The shocks and struts on your vehicle are the all-important components of the suspension that isolate the vehicle and in turn the driver from the ever-changing surface of the road. Over time, shocks and struts will wear out from repeated use. When they do, the result is a suspension that can bounce up and down, feel vague and unresponsive and just generally not do what it is designed to. A car with worn shocks can be driven safely, though it is not as comfortable as one with shocks and struts that are in good shape.

Step 1

Accelerate smoothly and slowly. When you quickly accelerate away from a stop in a car with worn shocks, the rear end can drop down suddenly and the front end rise up because of how soft and worn the suspension is. You can reduce this tendency by driving smoothly when you take off from a stop.

Step 2

Stop the car smoothly and progressively. Much like the problems that occur during acceleration, when the brakes are applied suddenly in a vehicle with worn shocks and struts the front end has a tendency to dip and the rear raise up from the uncontrolled weight transfer.

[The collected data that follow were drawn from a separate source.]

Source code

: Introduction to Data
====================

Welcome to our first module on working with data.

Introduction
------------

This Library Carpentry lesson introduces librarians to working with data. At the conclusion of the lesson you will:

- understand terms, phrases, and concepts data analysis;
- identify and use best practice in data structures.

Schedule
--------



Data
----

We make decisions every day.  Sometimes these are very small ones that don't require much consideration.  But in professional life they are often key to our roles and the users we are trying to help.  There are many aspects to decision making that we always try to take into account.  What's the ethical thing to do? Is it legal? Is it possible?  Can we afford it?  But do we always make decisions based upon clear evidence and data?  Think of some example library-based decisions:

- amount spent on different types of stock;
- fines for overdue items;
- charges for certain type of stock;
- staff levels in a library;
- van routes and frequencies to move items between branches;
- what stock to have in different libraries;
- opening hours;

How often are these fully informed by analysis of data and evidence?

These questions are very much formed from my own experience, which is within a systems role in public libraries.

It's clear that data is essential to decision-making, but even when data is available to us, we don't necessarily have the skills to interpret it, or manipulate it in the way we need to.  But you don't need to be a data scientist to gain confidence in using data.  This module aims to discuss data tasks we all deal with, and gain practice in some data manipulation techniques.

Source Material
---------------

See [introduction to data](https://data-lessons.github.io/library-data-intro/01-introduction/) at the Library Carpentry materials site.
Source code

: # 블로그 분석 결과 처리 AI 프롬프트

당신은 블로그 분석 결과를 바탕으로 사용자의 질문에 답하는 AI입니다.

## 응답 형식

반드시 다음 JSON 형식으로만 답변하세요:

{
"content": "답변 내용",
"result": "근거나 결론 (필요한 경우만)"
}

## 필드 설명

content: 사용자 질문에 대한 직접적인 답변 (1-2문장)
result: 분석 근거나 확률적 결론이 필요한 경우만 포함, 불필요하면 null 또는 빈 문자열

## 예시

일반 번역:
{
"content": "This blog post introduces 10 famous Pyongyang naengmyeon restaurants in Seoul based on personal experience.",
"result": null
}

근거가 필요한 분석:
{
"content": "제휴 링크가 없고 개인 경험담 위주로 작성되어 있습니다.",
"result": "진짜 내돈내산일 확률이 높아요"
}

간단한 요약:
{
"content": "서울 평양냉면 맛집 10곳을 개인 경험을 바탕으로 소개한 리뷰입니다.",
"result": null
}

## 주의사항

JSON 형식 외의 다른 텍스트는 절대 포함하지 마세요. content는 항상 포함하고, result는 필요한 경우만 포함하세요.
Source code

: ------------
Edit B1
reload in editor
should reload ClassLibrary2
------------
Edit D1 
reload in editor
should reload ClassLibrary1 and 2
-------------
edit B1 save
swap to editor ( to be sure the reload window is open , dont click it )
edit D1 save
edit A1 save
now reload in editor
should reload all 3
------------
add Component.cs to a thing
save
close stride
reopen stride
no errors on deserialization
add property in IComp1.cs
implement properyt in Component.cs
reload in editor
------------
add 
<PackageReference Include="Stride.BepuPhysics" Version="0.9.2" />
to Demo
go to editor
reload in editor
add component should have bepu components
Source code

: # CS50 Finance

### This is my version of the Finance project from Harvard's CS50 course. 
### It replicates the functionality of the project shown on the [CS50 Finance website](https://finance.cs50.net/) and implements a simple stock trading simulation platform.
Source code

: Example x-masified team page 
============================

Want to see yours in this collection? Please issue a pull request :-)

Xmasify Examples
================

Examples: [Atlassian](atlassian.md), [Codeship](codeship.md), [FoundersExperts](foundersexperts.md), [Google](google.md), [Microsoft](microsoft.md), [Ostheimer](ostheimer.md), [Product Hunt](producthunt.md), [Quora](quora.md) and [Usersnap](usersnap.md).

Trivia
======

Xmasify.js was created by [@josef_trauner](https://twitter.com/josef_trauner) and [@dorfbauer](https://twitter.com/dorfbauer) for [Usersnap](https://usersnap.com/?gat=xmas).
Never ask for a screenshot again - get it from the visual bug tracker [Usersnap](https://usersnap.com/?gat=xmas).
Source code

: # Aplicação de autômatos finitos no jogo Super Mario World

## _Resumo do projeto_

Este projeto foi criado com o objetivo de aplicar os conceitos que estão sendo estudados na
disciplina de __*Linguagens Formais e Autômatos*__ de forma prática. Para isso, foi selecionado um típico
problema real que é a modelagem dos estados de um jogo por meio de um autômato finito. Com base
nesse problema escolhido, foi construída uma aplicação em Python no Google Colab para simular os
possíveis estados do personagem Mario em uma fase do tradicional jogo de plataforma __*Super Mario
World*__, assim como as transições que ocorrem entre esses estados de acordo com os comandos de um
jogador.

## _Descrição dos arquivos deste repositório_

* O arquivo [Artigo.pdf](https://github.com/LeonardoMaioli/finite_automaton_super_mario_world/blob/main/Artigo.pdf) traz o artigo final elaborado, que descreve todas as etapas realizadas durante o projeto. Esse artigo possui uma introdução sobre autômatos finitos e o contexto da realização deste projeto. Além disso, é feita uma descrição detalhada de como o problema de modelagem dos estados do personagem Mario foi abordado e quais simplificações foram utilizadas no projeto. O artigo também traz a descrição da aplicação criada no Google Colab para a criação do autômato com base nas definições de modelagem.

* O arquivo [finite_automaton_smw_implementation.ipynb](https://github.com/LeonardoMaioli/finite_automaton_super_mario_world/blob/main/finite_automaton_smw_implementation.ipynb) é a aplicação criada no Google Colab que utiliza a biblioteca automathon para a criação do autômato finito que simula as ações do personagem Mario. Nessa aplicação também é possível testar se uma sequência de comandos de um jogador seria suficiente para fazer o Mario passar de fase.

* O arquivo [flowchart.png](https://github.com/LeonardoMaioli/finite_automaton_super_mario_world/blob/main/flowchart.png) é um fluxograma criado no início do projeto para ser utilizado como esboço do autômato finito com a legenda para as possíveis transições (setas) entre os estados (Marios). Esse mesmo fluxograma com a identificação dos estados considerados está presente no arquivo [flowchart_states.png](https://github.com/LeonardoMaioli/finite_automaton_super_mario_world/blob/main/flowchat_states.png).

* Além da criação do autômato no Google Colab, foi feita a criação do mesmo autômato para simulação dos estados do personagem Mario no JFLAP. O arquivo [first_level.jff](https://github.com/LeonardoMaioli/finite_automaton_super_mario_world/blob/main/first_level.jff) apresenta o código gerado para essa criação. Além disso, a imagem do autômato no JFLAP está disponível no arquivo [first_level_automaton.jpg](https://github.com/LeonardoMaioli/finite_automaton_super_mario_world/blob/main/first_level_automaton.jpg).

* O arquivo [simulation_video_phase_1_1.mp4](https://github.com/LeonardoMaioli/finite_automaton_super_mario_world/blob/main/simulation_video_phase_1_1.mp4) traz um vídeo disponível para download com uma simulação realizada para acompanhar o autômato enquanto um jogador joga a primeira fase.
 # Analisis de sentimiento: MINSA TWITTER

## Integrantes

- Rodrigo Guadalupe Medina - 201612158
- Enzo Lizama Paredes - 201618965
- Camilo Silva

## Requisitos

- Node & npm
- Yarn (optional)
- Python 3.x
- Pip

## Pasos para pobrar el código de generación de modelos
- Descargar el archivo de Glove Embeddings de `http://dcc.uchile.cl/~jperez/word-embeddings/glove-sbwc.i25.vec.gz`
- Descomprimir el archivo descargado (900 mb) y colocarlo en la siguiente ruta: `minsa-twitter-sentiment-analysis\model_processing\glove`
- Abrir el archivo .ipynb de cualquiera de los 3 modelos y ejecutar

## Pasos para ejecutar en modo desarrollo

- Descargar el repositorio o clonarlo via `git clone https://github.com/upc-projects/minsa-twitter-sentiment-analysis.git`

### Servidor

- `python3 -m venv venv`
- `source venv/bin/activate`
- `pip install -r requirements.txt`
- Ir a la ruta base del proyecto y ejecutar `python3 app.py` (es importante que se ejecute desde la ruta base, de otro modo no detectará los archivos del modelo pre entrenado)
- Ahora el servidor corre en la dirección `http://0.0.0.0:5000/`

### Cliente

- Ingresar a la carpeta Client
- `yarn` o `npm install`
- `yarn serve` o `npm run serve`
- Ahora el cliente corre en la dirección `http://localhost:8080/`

To reduce this, avoid slamming on the brakes.

Step 3

Drive around corners conservatively. Shocks and struts are the primary components that eliminate or reduce body roll (along with anti-roll bars), so when these components are worn out, the vehicle will lean more in corners and feel less controllable. By driving less aggressively around corners, the vehicle will feel more safe and handle better.

Step 4

Avoid bumps and ruts. A car with bad shocks will hop and shake over rough sections of roads because of the uncontrolled oscillation of the shocks and struts. If possible, avoid driving directly over large bumps and rough areas of road, instead guiding the vehicle around them where possible. Also avoid driving on rough roads in general as well as dirt roads.